Sergio Jacobsen und sein Team waren so begeistert von der Senergy-Software, dass sie diese im Jahr 2012 bei Siemens integrierten.
 
„Wir haben ihnen die kritische Masse gegeben, um auch größere Projekte an Land ziehen zu können.”, sagt Sergio Jacobsen. „Für mich zeigt diese Integration, warum sich die Arbeit für ein so großes Unternehmen lohnt. Wenn ich beispielsweise einen Rechtsberater brauche, nehme ich einfach das Telefon zur Hand und rufe an. Und wenn ich am nördlichsten Punkt des Landes eine Verkaufsperson brauche, haben wir meistens schon jemanden vor Ort.”
 
Der nächste Schritt besteht darin, die Software auch in ähnlichen Entwicklungsländern einzuführen. 2016 wurden 8,6 Prozent mit einem Wert von über 83 Milliarden US-Dollar aus dem Stromnetz entwendet.
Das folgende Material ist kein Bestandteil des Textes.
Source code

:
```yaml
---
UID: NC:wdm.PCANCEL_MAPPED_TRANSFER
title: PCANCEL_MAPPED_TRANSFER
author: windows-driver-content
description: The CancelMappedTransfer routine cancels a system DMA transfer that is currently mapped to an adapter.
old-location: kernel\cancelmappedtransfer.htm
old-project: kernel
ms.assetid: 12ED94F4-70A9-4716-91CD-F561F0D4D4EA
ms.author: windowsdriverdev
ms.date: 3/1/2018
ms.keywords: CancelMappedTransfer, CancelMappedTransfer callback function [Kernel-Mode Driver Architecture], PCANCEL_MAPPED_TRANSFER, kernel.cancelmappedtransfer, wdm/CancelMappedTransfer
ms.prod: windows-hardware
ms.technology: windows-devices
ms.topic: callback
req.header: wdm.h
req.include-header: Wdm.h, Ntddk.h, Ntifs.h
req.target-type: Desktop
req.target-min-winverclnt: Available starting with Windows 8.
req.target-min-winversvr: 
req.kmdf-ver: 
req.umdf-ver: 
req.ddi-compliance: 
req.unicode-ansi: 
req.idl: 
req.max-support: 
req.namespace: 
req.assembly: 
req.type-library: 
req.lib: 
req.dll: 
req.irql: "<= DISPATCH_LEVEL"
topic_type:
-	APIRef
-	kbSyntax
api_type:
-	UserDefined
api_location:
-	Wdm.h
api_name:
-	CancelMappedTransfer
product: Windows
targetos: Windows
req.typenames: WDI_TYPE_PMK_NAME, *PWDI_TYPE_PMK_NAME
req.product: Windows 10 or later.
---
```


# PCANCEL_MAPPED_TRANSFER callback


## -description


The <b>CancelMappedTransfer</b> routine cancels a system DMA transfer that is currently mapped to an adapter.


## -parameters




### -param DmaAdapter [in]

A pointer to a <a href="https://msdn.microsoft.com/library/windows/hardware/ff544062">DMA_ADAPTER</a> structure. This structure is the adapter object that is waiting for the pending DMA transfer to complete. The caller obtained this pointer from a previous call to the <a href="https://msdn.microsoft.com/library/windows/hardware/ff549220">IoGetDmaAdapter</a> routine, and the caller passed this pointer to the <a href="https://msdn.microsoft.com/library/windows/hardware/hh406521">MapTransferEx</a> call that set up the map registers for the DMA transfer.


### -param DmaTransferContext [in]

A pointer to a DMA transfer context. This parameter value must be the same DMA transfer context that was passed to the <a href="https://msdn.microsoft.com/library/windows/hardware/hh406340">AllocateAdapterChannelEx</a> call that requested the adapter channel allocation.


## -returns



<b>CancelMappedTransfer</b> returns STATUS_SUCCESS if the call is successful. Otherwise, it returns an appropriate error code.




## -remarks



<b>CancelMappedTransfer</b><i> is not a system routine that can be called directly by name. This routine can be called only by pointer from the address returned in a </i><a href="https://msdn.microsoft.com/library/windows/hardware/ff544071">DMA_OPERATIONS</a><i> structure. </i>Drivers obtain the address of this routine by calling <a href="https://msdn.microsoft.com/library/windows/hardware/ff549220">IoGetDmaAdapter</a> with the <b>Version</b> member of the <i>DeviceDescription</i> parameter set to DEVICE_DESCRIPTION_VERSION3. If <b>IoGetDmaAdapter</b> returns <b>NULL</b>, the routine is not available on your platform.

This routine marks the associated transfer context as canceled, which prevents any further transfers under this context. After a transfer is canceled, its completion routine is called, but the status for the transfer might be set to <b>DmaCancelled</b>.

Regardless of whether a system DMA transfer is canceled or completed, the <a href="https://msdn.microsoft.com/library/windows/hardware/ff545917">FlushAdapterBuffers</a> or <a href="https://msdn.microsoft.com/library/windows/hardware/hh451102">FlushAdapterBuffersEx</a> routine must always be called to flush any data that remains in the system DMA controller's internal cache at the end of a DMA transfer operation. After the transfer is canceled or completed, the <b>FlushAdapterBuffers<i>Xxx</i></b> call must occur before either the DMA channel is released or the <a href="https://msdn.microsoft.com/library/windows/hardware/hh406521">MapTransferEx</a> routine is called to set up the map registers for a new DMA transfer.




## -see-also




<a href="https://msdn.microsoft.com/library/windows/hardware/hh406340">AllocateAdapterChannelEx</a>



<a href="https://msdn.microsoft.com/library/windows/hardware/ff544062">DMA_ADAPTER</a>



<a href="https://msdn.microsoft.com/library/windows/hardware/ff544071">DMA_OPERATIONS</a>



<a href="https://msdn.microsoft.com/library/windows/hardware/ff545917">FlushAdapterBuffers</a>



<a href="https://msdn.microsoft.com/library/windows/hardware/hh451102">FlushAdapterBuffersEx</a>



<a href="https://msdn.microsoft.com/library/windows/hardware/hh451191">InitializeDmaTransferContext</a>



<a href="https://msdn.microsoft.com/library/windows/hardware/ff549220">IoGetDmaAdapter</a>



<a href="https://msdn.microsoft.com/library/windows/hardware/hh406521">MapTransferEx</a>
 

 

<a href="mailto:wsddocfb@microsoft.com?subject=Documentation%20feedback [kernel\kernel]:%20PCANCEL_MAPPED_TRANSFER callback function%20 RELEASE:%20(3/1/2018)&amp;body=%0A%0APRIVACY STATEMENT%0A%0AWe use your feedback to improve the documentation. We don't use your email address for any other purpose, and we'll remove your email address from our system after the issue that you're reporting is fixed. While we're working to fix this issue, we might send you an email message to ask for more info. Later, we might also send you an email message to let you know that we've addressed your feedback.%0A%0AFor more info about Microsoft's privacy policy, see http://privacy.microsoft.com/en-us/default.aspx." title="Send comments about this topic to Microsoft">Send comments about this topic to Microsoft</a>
Allein Indien hat Strom im Wert von 10 Milliarden Dollar verloren.
 
Smarte Strommessgeräte bedeuten einen radikalen Wandel in der Energieüberwachung und Sergio Jacobsen möchte diese Bewegung anführen. „In den nächsten zwei Jahren wird sich alles ändern.”, erzählt er. „Ich bin mir über die Zustände vollkommen im Klaren und möchte Teil der Veränderungen sein - vor allem in meiner Wahlheimat Brasilien.”


Sergio Jacobsen verwaltet bei Siemens die smarten Messdienste. Er ist für Digitalisierung und Automatisierung von Energie zuständig und leitet außerdem zwei von acht Entwicklungs- und Forschungszentren bei Siemens in Brasilien.